Parents can be taught the ESDM therapy methods in as little as six hours of working with the therapists. The parents then use the skills in everyday settings. The therapy does have a downside – it is quite expensive. The treatment can cost about $50,000 a year. Some states require insurers to cover the costs, and Autism Speaks is working to expand those laws.

Approximately one in 100 children in the United States is affected with autism. Children can manifest as one of several neurodevelopmental disorders, characterized by social impairment, communication difficulties, and repetitive behaviors. The cause of autism is not yet known, but genetics and environmental triggers are believed to play a role. Early intervention has been shown to reduce disruptive behaviors and teach the child the skills needed for classroom learning and coping as the child grows into adulthood.

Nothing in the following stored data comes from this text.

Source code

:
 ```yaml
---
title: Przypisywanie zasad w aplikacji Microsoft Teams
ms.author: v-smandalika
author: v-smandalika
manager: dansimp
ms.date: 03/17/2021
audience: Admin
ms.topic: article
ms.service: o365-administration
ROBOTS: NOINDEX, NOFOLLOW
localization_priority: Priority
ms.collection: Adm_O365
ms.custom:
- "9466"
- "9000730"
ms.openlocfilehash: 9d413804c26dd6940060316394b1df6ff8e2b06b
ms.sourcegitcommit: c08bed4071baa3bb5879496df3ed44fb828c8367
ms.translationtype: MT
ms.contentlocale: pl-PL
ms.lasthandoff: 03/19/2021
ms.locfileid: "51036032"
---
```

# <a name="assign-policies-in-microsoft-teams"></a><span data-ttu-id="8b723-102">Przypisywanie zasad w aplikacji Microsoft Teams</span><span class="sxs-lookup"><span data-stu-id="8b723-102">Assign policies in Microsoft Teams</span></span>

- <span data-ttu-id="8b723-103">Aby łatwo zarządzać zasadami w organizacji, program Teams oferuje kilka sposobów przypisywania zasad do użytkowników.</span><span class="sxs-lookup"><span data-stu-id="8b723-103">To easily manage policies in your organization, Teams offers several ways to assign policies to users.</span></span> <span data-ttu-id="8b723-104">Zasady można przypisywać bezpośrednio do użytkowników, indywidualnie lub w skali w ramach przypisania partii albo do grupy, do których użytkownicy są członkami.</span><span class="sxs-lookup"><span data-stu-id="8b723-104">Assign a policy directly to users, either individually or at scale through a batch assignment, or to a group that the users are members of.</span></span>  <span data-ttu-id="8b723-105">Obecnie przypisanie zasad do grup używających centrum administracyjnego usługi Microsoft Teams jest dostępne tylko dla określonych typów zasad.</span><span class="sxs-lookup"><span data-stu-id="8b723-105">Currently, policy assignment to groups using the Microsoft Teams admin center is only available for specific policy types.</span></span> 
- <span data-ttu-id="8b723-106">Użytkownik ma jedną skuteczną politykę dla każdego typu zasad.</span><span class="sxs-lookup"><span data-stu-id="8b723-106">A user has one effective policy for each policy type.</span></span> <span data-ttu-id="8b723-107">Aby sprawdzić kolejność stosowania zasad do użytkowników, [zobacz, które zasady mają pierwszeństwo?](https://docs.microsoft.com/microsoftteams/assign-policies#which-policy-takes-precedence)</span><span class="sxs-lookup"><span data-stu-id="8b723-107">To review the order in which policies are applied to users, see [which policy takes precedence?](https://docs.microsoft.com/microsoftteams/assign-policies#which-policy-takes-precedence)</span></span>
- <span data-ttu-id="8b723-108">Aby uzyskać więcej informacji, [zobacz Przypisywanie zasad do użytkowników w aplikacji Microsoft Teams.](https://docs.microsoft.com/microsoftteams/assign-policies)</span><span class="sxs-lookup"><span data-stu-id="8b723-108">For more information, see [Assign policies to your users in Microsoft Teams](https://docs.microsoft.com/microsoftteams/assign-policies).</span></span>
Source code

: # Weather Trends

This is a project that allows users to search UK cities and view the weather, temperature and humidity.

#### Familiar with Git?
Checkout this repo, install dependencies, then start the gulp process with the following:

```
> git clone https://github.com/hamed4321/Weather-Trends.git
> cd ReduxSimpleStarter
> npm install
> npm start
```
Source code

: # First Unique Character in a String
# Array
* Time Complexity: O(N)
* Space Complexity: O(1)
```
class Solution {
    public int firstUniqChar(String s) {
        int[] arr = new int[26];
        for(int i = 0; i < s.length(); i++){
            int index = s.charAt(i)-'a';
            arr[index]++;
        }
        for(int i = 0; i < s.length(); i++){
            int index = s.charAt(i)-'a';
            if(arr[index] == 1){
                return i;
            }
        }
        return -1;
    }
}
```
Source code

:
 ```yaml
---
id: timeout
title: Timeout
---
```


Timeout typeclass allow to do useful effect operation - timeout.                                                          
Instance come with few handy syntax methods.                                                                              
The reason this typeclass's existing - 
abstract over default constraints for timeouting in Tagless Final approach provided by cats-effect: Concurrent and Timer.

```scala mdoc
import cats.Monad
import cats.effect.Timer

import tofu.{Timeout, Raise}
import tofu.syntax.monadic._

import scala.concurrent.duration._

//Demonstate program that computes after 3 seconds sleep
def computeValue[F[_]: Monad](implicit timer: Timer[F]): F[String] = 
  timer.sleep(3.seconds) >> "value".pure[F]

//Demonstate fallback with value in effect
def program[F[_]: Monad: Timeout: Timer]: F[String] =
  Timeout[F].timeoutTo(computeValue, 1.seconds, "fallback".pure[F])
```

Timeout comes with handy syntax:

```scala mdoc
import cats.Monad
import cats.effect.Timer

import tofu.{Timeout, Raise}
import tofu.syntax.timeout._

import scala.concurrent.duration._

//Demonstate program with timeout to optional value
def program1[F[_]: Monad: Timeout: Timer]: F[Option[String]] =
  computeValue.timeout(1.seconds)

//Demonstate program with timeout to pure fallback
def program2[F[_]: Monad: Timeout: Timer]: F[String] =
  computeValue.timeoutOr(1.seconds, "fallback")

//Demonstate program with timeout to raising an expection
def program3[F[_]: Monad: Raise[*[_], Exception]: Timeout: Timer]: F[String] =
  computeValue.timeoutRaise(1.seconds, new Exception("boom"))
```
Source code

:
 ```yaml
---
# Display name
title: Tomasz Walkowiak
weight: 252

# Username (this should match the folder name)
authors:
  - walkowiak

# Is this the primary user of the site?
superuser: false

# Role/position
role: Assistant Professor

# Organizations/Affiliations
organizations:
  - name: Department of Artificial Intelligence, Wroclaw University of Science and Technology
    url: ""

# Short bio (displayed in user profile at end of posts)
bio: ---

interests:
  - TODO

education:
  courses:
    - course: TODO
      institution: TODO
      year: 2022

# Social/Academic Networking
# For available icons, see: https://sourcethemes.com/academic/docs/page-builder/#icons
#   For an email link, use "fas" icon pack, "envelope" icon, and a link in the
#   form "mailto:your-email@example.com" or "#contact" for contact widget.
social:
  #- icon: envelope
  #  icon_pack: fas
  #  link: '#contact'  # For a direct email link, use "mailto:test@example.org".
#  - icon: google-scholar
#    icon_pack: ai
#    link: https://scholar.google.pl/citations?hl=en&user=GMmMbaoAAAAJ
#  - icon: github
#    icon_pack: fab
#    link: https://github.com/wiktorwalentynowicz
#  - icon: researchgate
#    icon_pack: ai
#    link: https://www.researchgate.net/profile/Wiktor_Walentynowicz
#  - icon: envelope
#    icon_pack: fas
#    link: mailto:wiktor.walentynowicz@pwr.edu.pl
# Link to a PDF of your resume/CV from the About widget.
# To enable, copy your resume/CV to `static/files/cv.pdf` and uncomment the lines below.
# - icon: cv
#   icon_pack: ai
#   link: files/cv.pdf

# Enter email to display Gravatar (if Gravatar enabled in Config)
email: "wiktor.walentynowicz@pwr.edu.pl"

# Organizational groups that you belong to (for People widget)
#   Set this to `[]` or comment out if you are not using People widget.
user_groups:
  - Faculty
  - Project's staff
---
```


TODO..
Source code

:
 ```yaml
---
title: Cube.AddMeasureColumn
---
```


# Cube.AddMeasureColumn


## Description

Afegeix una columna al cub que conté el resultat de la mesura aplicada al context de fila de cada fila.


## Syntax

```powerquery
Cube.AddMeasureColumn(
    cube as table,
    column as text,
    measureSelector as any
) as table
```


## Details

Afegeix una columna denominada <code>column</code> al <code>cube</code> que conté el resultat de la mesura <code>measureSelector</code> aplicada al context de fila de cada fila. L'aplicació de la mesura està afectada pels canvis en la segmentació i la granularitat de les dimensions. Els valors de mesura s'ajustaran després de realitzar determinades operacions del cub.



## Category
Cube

The study is published online in the journal Pediatrics, by the American Academy of Pediatrics.

Autism Speaks is the nation’s largest autism science and advocacy organization. It is dedicated to funding research into the causes, prevention, and treatment for autism. More than $30 million each year is given to organizations involved in research, including the Autism Treatment Network, Autism Genetic Resource Exchange, Autism Clinical Trials Network, and the Autism Tissue Program. The website is located at www.autismspeaks.org.